Method for obtaining a selective surface for collectors of solar and other radiation

The present invention relates to selective surfaces for collectors of solar and other thermally useful radiation. According to the invention, a zinc-coated metal plate having a thickness of between 2.mu. and 30.mu. is immersed in an alkaline bath containing 2 to 30 g/l OH.sup.- and comprising sodium nitrate and sodium hydroxide. Subsequently, the anodized plate is passivated in an acidic bath which contains more than 2 g/l H.sup.+. Preferred constituents in the acidic bath are selected from acidic phosphate salts, oxalic acid, chromium ions, sulfuric acid or mixtures of two or more thereof. The selective thermal radiation collector surfaces obtained possess improved radiation properties, being capable of maintaining them even under corrosive conditions.

The present invention relates to selective surfaces for collectors of solar 
and other thermally useful radiation. More particularly, the invention 
relates to an improved selective surface for such collectors capable of 
withstanding severe corrosive conditions. 

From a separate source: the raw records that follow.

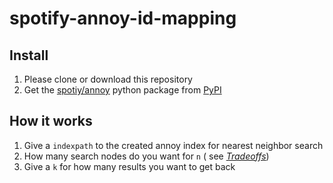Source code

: # spotify-annoy-id-mapping

## Install

1. Please clone or download this repository
2. Get the [spotiy/annoy](https://github.com/spotify/annoy) python package from [PyPI](https://pypi.python.org/pypi/annoy)


## How it works

1. Give a `indexpath` to the created annoy index for nearest neighbor search
2. How many search nodes do you want for `n` ( see [*Tradeoffs*](https://github.com/spotify/annoy#tradeoffs))
3. Give a `k` for how many results you want to get back 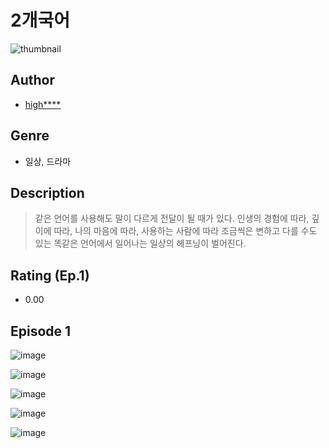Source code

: # 2개국어
![thumbnail](https://image-comic.pstatic.net/user_contents_data/challenge_comic/2023/05/25/upload_7305454542800368182_480x623.jpeg)

## Author
- [high****](https://comic.naver.com/artistTitle?id=367281)

## Genre
- 일상, 드라마

## Description
> 같은 언어를 사용해도 말이 다르게 전달이 될 때가 있다. 인생의 경험에 따라, 깊이에 따라, 나의 마음에 따라, 사용하는 사람에 따라 조금씩은 변하고 다를 수도 있는 똑같은 언어에서 일어나는 일상의 헤프닝이 벌어진다.


## Rating (Ep.1)
- 0.00

## Episode 1
![image](https://image-comic.pstatic.net/user_contents_data/challenge_comic/2023/05/25/367281/upload_3990805217102881633.jpeg)

![image](https://image-comic.pstatic.net/user_contents_data/challenge_comic/2023/05/25/367281/upload_7364623682187191350.jpeg)

![image](https://image-comic.pstatic.net/user_contents_data/challenge_comic/2023/05/25/367281/upload_7003767462946748005.jpeg)

![image](https://image-comic.pstatic.net/user_contents_data/challenge_comic/2023/05/25/367281/upload_4136047399480157025.jpeg)

![image](https://image-comic.pstatic.net/user_contents_data/challenge_comic/2023/05/25/367281/upload_3978989855708570672.jpeg)
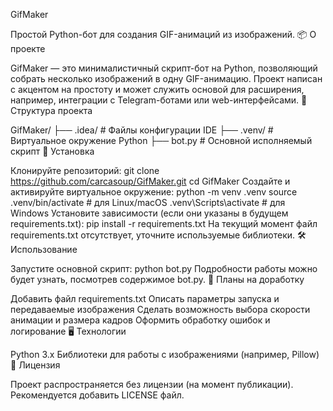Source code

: GifMaker

Простой Python-бот для создания GIF-анимаций из изображений.
📦 О проекте

GifMaker — это минималистичный скрипт-бот на Python, позволяющий собрать несколько изображений в одну GIF-анимацию. Проект написан с акцентом на простоту и может служить основой для расширения, например, интеграции с Telegram-ботами или web-интерфейсами.
📂 Структура проекта

GifMaker/
├── .idea/       # Файлы конфигурации IDE
├── .venv/       # Виртуальное окружение Python
├── bot.py       # Основной исполняемый скрипт
🚀 Установка

Клонируйте репозиторий:
git clone https://github.com/carcasoup/GifMaker.git
cd GifMaker
Создайте и активируйте виртуальное окружение:
python -m venv .venv
source .venv/bin/activate  # для Linux/macOS
.venv\Scripts\activate     # для Windows
Установите зависимости (если они указаны в будущем requirements.txt):
pip install -r requirements.txt
На текущий момент файл requirements.txt отсутствует, уточните используемые библиотеки.
🛠️ Использование

Запустите основной скрипт:
python bot.py
Подробности работы можно будет узнать, посмотрев содержимое bot.py.
📌 Планы на доработку

Добавить файл requirements.txt
Описать параметры запуска и передаваемые изображения
Сделать возможность выбора скорости анимации и размера кадров
Оформить обработку ошибок и логирование
🖥️ Технологии

Python 3.x
Библиотеки для работы с изображениями (например, Pillow)
📄 Лицензия

Проект распространяется без лицензии (на момент публикации). Рекомендуется добавить LICENSE файл.
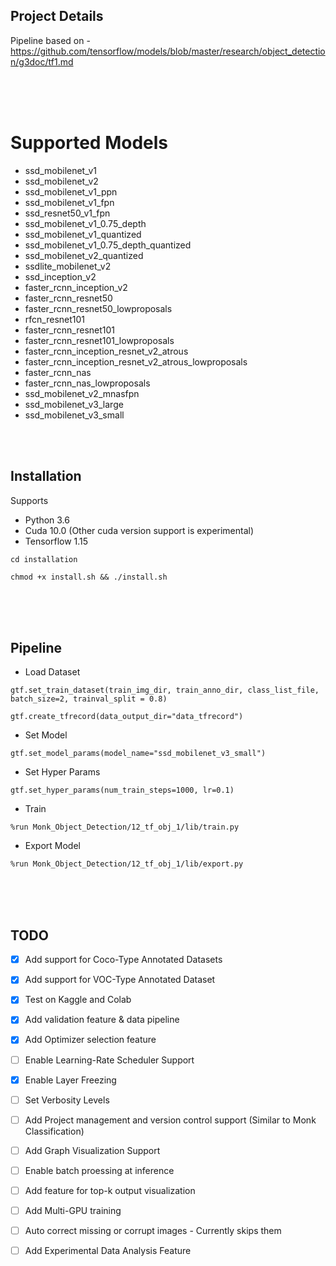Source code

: ## Project Details
Pipeline based on - https://github.com/tensorflow/models/blob/master/research/object_detection/g3doc/tf1.md

<br />
<br />
<br />

# Supported Models
  - ssd_mobilenet_v1
  - ssd_mobilenet_v2
  - ssd_mobilenet_v1_ppn
  - ssd_mobilenet_v1_fpn
  - ssd_resnet50_v1_fpn
  - ssd_mobilenet_v1_0.75_depth
  - ssd_mobilenet_v1_quantized
  - ssd_mobilenet_v1_0.75_depth_quantized
  - ssd_mobilenet_v2_quantized
  - ssdlite_mobilenet_v2
  - ssd_inception_v2
  - faster_rcnn_inception_v2
  - faster_rcnn_resnet50
  - faster_rcnn_resnet50_lowproposals
  - rfcn_resnet101
  - faster_rcnn_resnet101
  - faster_rcnn_resnet101_lowproposals
  - faster_rcnn_inception_resnet_v2_atrous
  - faster_rcnn_inception_resnet_v2_atrous_lowproposals
  - faster_rcnn_nas
  - faster_rcnn_nas_lowproposals
  - ssd_mobilenet_v2_mnasfpn
  - ssd_mobilenet_v3_large
  - ssd_mobilenet_v3_small
  
<br />
<br />

## Installation

Supports 
- Python 3.6
- Cuda 10.0 (Other cuda version support is experimental)
- Tensorflow 1.15
    
`cd installation`

`chmod +x install.sh && ./install.sh`


<br />
<br />
<br />


## Pipeline

 - Load Dataset
 
 `gtf.set_train_dataset(train_img_dir, train_anno_dir, class_list_file, batch_size=2, trainval_split = 0.8)`
 
 `gtf.create_tfrecord(data_output_dir="data_tfrecord")`
 
 - Set Model
 
 `gtf.set_model_params(model_name="ssd_mobilenet_v3_small")`
 
 - Set Hyper Params
 
 `gtf.set_hyper_params(num_train_steps=1000, lr=0.1)`
  
  - Train
  
  `%run Monk_Object_Detection/12_tf_obj_1/lib/train.py`
 
  - Export Model
  
  `%run Monk_Object_Detection/12_tf_obj_1/lib/export.py`



<br />
<br />
<br />


## TODO

- [x] Add support for Coco-Type Annotated Datasets
- [x] Add support for VOC-Type Annotated Dataset
- [x] Test on Kaggle and Colab 
- [x] Add validation feature & data pipeline
- [x] Add Optimizer selection feature
- [ ] Enable Learning-Rate Scheduler Support
- [x] Enable Layer Freezing
- [ ] Set Verbosity Levels
- [ ] Add Project management and version control support (Similar to Monk Classification)
- [ ] Add Graph Visualization Support
- [ ] Enable batch proessing at inference
- [ ] Add feature for top-k output visualization
- [ ] Add Multi-GPU training
- [ ] Auto correct missing or corrupt images - Currently skips them
- [ ] Add Experimental Data Analysis Feature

A common type of collector for solar and other radiation, used for heating 
water, comprises an absorber plate, which absorbs the radiation and 
transfers the resulting heat to the water; one or more glass covers to 
prevent the plates being cooled by the wind; and some means of insulation 
at the back of the plate. It is a well known practice to use black 
coloring to enhance the absorption of radiation and to reduce heat 
reflection. As a plate heats up, it loses heat to the surroundings in 
three ways: (a) by thermal radiation, (b) by convection in the air gap 
between the absorber and the glass cover, and (c) by heat loss through the 
back of the absorber. 
Heat loss by radiation constituting a major portion of overall losses, most 
of the research in the field is concentrated on how to reduce this kind of 
heat loss. As is well known, all heated bodies emit thermal radiation, the 
amount of such radiation being a function of a property of the surface 
called emissivity (.epsilon.) and, to a lesser extent, a function of the 
surroundings. A solar collector surface is called selective if its 
adsorption co-efficient (.alpha.) is high while its emission coefficient 
(.epsilon.) is low. 
Blackening a metal surface by dyeing is the least expensive method but its 
principal disadvantage is the poor fastness of the color and particularly 
its low resistance to sunlight. For this reason, electrolytic treatments 
are preferred for the purpose, enabling the thickness and the related 
properties of the coatings to be closely controlled. 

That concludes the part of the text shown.